Start of Extracted data

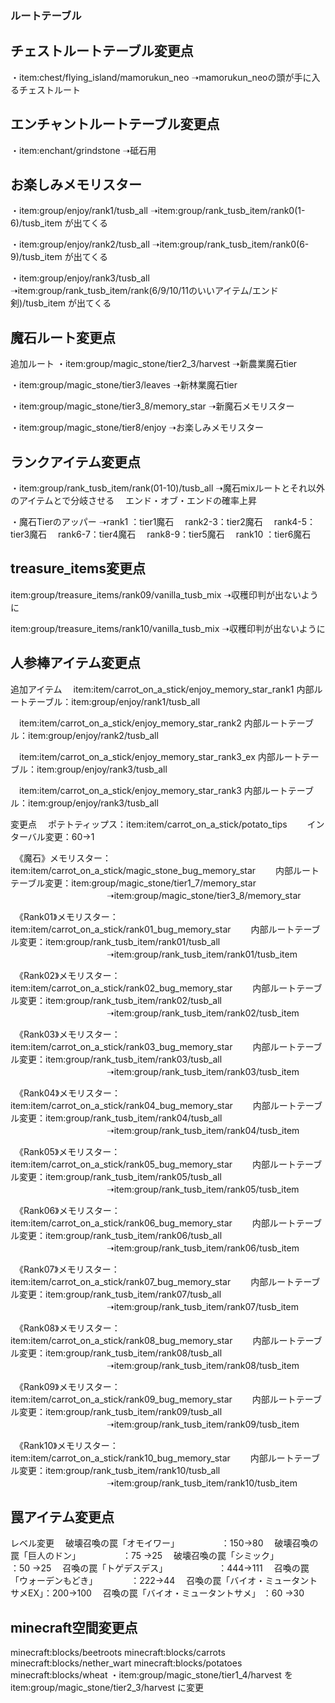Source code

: ### ルートテーブル

## チェストルートテーブル変更点
・item:chest/flying_island/mamorukun_neo
➝mamorukun_neoの頭が手に入るチェストルート


## エンチャントルートテーブル変更点

・item:enchant/grindstone
➝砥石用

## お楽しみメモリスター

・item:group/enjoy/rank1/tusb_all
➝item:group/rank_tusb_item/rank0(1-6)/tusb_item が出てくる

・item:group/enjoy/rank2/tusb_all
➝item:group/rank_tusb_item/rank0(6-9)/tusb_item が出てくる

・item:group/enjoy/rank3/tusb_all
➝item:group/rank_tusb_item/rank(6/9/10/11のいいアイテム/エンド剣)/tusb_item が出てくる


## 魔石ルート変更点

追加ルート
・item:group/magic_stone/tier2_3/harvest
➝新農業魔石tier

・item:group/magic_stone/tier3/leaves
➝新林業魔石tier

・item:group/magic_stone/tier3_8/memory_star
➝新魔石メモリスター

・item:group/magic_stone/tier8/enjoy
➝お楽しみメモリスター


## ランクアイテム変更点

・item:group/rank_tusb_item/rank(01-10)/tusb_all
➝魔石mixルートとそれ以外のアイテムとで分岐させる
　エンド・オブ・エンドの確率上昇

・魔石Tierのアッパー
➝rank1  ：tier1魔石
　rank2-3：tier2魔石
　rank4-5：tier3魔石
　rank6-7：tier4魔石
　rank8-9：tier5魔石
　rank10 ：tier6魔石


## treasure_items変更点

item:group/treasure_items/rank09/vanilla_tusb_mix
➝収穫印判が出ないように

item:group/treasure_items/rank10/vanilla_tusb_mix
➝収穫印判が出ないように


## 人参棒アイテム変更点

追加アイテム
　item:item/carrot_on_a_stick/enjoy_memory_star_rank1
    内部ルートテーブル：item:group/enjoy/rank1/tusb_all

　item:item/carrot_on_a_stick/enjoy_memory_star_rank2
    内部ルートテーブル：item:group/enjoy/rank2/tusb_all

　item:item/carrot_on_a_stick/enjoy_memory_star_rank3_ex
    内部ルートテーブル：item:group/enjoy/rank3/tusb_all

　item:item/carrot_on_a_stick/enjoy_memory_star_rank3
    内部ルートテーブル：item:group/enjoy/rank3/tusb_all


変更点
　ポテトティップス：item:item/carrot_on_a_stick/potato_tips
　　インターバル変更：60→1

　《魔石》メモリスター：item:item/carrot_on_a_stick/magic_stone_bug_memory_star
　　内部ルートテーブル変更：item:group/magic_stone/tier1_7/memory_star
　　　　　　　　　　　➝item:group/magic_stone/tier3_8/memory_star

　《Rank01》メモリスター：item:item/carrot_on_a_stick/rank01_bug_memory_star
　　内部ルートテーブル変更：item:group/rank_tusb_item/rank01/tusb_all
　　　　　　　　　　　➝item:group/rank_tusb_item/rank01/tusb_item

　《Rank02》メモリスター：item:item/carrot_on_a_stick/rank02_bug_memory_star
　　内部ルートテーブル変更：item:group/rank_tusb_item/rank02/tusb_all
　　　　　　　　　　　➝item:group/rank_tusb_item/rank02/tusb_item

　《Rank03》メモリスター：item:item/carrot_on_a_stick/rank03_bug_memory_star
　　内部ルートテーブル変更：item:group/rank_tusb_item/rank03/tusb_all
　　　　　　　　　　　➝item:group/rank_tusb_item/rank03/tusb_item

　《Rank04》メモリスター：item:item/carrot_on_a_stick/rank04_bug_memory_star
　　内部ルートテーブル変更：item:group/rank_tusb_item/rank04/tusb_all
　　　　　　　　　　　➝item:group/rank_tusb_item/rank04/tusb_item

　《Rank05》メモリスター：item:item/carrot_on_a_stick/rank05_bug_memory_star
　　内部ルートテーブル変更：item:group/rank_tusb_item/rank05/tusb_all
　　　　　　　　　　　➝item:group/rank_tusb_item/rank05/tusb_item

　《Rank06》メモリスター：item:item/carrot_on_a_stick/rank06_bug_memory_star
　　内部ルートテーブル変更：item:group/rank_tusb_item/rank06/tusb_all
　　　　　　　　　　　➝item:group/rank_tusb_item/rank06/tusb_item

　《Rank07》メモリスター：item:item/carrot_on_a_stick/rank07_bug_memory_star
　　内部ルートテーブル変更：item:group/rank_tusb_item/rank07/tusb_all
　　　　　　　　　　　➝item:group/rank_tusb_item/rank07/tusb_item

　《Rank08》メモリスター：item:item/carrot_on_a_stick/rank08_bug_memory_star
　　内部ルートテーブル変更：item:group/rank_tusb_item/rank08/tusb_all
　　　　　　　　　　　➝item:group/rank_tusb_item/rank08/tusb_item

　《Rank09》メモリスター：item:item/carrot_on_a_stick/rank09_bug_memory_star
　　内部ルートテーブル変更：item:group/rank_tusb_item/rank09/tusb_all
　　　　　　　　　　　➝item:group/rank_tusb_item/rank09/tusb_item

　《Rank10》メモリスター：item:item/carrot_on_a_stick/rank10_bug_memory_star
　　内部ルートテーブル変更：item:group/rank_tusb_item/rank10/tusb_all
　　　　　　　　　　　➝item:group/rank_tusb_item/rank10/tusb_item


## 罠アイテム変更点

レベル変更
　破壊召喚の罠「オモイワー」　　　　　  ：150→80
　破壊召喚の罠「巨人のドン」　　　　　  ：75 →25
　破壊召喚の罠「シミック」　　　　　　  ：50 →25
　召喚の罠「トゲデスデス」　　　　　　  ：444→111
　召喚の罠「ウォーデンもどき」　　　　  ：222→44
　召喚の罠「バイオ・ミュータントサメEX」：200→100
　召喚の罠「バイオ・ミュータントサメ」  ：60 →30

## minecraft空間変更点

minecraft:blocks/beetroots
minecraft:blocks/carrots
minecraft:blocks/nether_wart
minecraft:blocks/potatoes
minecraft:blocks/wheat
・item:group/magic_stone/tier1_4/harvest を item:group/magic_stone/tier2_3/harvest に変更
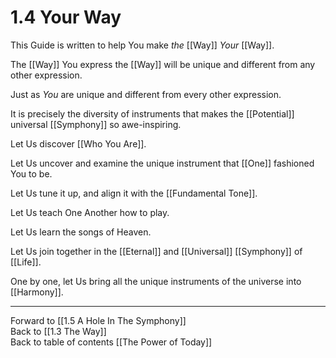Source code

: # 1.4 Your Way
This Guide is written to help You make _the_ [[Way]] _Your_ [[Way]]. 

The [[Way]] You express the [[Way]] will be unique and different from any other expression. 

Just as _You_ are unique and different from every other expression.  

It is precisely the diversity of instruments that makes the [[Potential]] universal [[Symphony]] so awe-inspiring. 

Let Us discover [[Who You Are]]. 

Let Us uncover and examine the unique instrument that [[One]] fashioned You to be. 

Let Us tune it up, and align it with the [[Fundamental Tone]]. 

Let Us teach One Another how to play. 

Let Us learn the songs of Heaven. 

Let Us join together in the [[Eternal]] and [[Universal]] [[Symphony]] of [[Life]]. 

One by one, let Us bring all the unique instruments of the universe into [[Harmony]]. 

___

Forward to [[1.5 A Hole In The Symphony]]  
Back to [[1.3 The Way]]  
Back to table of contents [[The Power of Today]]  
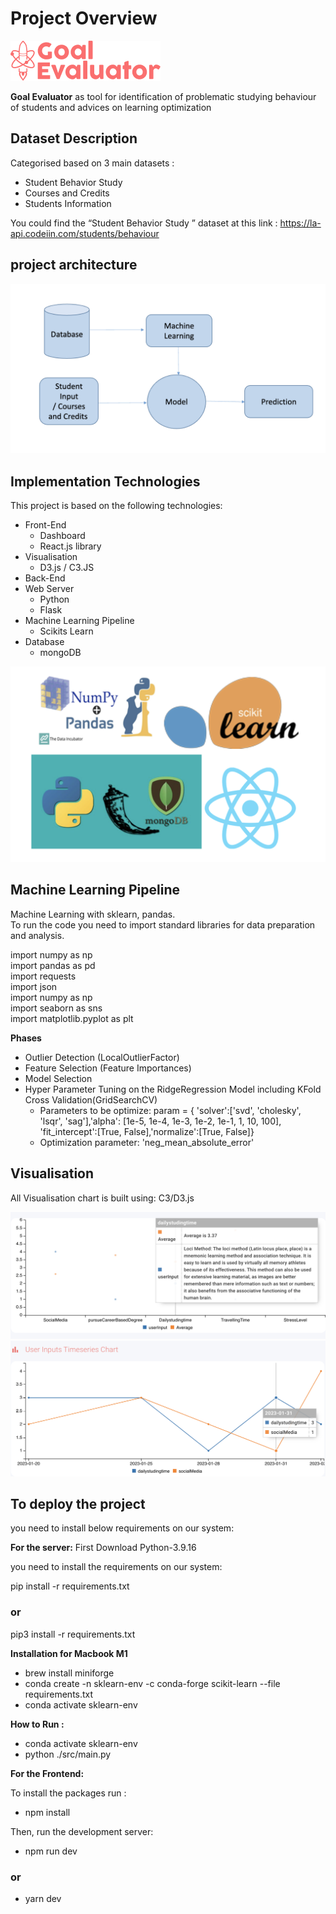 # Project Overview

![Getting Started](images/logo.png)

**Goal Evaluator** as tool for identification of problematic studying behaviour of students and advices on learning optimization

## Dataset Description
Categorised based on 3 main datasets :

* Student Behavior Study​
* Courses and Credits​
* Students Information

You could find the “Student Behavior Study​ ” dataset at this link : https://la-api.codeiin.com/students/behaviour

## project architecture

![Getting Started](images/architecture.png)

## Implementation Technologies 

This project is based on the following technologies:
 * Front-End
   * Dashboard
   * React.js library
 * Visualisation
   * D3.js / C3.JS
 * Back-End
  * Web Server
    * Python
    * Flask
 * Machine Learning Pipeline
   * Scikits Learn
 * Database
   * mongoDB

![Getting Started](images/Technologies.png)


## Machine Learning Pipeline

Machine Learning with sklearn, pandas. <br/>
To run the  code you need to import standard libraries for data preparation and analysis.

import numpy as np <br/>
import pandas as pd <br/>
import requests <br/>
import json <br/>
import numpy as np <br/>
import seaborn as sns <br/>
import matplotlib.pyplot as plt <br/> 

**Phases**

* Outlier Detection (LocalOutlierFactor)
* Feature Selection (Feature Importances)
* Model Selection 
* Hyper Parameter Tuning on the RidgeRegression Model including KFold Cross Validation(GridSearchCV)
  * Parameters to be optimize: param = { 'solver':['svd', 'cholesky', 'lsqr', 'sag'],'alpha': [1e-5, 1e-4, 1e-3, 1e-2, 1e-1, 1, 10, 100], 'fit_intercept':[True, False],'normalize':[True, False]}
  * Optimization parameter: 'neg_mean_absolute_error'


## Visualisation
All Visualisation chart is built using:
C3/D3.js

![Getting Started](images/Visualisation.png)
![Getting Started](images/Visualisation1.png)



## To deploy the project
you need to install below requirements on our system:

**For the server:**
First Download Python-3.9.16

you need to install the requirements on our system:

pip install -r requirements.txt
### or
pip3 install -r requirements.txt

**Installation for Macbook M1** 

* brew install miniforge
* conda create -n sklearn-env -c conda-forge scikit-learn --file requirements.txt
* conda activate sklearn-env

**How to Run :** 

* conda activate sklearn-env
* python ./src/main.py


**For the Frontend:**

To install the packages run :
* npm install

Then, run the development server:
* npm run dev
### or
* yarn dev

End of Extracted data

Which lines above run from the one containing "## Visualisation" to the one containing "To install the packages"? Give them again exactly, both ends included.

## Visualisation
All Visualisation chart is built using:
C3/D3.js

![Getting Started](images/Visualisation.png)
![Getting Started](images/Visualisation1.png)



## To deploy the project
you need to install below requirements on our system:

**For the server:**
First Download Python-3.9.16

you need to install the requirements on our system:

pip install -r requirements.txt
### or
pip3 install -r requirements.txt

**Installation for Macbook M1** 

* brew install miniforge
* conda create -n sklearn-env -c conda-forge scikit-learn --file requirements.txt
* conda activate sklearn-env

**How to Run :** 

* conda activate sklearn-env
* python ./src/main.py


**For the Frontend:**

To install the packages run :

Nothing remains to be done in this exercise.